EXTRACTED DATA:

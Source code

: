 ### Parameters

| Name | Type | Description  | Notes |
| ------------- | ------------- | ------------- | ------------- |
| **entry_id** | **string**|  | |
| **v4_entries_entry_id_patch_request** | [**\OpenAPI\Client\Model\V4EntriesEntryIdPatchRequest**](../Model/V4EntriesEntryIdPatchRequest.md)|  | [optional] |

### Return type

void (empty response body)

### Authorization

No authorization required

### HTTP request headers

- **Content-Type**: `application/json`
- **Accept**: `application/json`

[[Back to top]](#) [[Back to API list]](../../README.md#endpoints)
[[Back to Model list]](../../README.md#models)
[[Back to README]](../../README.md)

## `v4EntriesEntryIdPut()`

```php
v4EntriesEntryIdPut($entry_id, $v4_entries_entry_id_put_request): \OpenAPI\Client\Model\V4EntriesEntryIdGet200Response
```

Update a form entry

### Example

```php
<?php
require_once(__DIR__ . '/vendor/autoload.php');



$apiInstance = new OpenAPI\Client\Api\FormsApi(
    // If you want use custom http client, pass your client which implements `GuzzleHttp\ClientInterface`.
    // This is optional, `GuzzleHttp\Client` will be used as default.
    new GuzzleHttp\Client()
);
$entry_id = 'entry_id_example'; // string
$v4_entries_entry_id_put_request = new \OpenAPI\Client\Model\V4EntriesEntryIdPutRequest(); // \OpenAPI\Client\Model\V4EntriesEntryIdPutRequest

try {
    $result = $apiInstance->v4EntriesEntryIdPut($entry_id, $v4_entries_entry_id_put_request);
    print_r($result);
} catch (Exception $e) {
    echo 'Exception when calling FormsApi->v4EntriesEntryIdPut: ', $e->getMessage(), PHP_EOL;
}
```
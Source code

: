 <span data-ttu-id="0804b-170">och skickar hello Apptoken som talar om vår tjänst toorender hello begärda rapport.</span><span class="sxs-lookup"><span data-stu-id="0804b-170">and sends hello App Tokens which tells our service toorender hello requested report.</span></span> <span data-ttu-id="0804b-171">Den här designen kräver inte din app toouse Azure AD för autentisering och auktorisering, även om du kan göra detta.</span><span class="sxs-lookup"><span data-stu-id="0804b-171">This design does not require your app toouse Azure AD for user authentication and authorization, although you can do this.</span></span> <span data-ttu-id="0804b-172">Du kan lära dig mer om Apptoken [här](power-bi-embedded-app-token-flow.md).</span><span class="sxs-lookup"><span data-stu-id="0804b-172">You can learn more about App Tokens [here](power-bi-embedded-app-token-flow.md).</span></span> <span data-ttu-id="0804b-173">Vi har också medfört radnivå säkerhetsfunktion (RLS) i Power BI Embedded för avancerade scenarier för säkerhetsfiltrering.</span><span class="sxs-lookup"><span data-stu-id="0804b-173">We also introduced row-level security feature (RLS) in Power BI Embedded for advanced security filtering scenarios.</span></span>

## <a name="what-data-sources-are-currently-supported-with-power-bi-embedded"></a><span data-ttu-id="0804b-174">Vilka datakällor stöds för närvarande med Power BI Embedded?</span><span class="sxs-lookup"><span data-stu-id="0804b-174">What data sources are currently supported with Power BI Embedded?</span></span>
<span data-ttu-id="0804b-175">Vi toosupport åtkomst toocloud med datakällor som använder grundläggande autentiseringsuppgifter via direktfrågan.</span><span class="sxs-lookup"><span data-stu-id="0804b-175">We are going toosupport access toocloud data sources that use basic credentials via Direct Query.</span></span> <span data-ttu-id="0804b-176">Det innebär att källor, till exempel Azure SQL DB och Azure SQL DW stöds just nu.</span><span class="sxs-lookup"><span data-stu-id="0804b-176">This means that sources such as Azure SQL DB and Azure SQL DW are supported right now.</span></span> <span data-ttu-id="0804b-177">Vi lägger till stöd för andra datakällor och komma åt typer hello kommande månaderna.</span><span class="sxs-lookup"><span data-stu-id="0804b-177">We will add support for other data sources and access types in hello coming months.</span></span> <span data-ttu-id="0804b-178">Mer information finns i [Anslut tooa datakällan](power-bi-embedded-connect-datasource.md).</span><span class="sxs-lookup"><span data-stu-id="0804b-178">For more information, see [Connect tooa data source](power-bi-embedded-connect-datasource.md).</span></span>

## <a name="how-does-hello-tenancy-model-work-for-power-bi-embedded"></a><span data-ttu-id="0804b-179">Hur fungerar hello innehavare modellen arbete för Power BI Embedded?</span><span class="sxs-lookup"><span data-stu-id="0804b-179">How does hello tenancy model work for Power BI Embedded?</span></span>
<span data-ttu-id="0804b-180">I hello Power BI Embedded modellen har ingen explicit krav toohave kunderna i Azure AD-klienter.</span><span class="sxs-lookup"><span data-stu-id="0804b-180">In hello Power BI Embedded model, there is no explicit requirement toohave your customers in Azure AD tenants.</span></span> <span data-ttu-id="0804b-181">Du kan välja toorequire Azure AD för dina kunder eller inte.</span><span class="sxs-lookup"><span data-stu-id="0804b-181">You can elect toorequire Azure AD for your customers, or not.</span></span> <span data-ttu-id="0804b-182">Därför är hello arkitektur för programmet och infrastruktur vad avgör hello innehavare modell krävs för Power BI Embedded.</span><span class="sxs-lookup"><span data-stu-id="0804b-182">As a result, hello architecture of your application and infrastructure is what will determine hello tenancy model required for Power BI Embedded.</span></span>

WHAT THE TASK ASKS:
With "GuzzleHttp" as the string to find, copy every line of the records that holds it.

EXPECTED ANSWER:
    // If you want use custom http client, pass your client which implements `GuzzleHttp\ClientInterface`.
    // This is optional, `GuzzleHttp\Client` will be used as default.
    new GuzzleHttp\Client()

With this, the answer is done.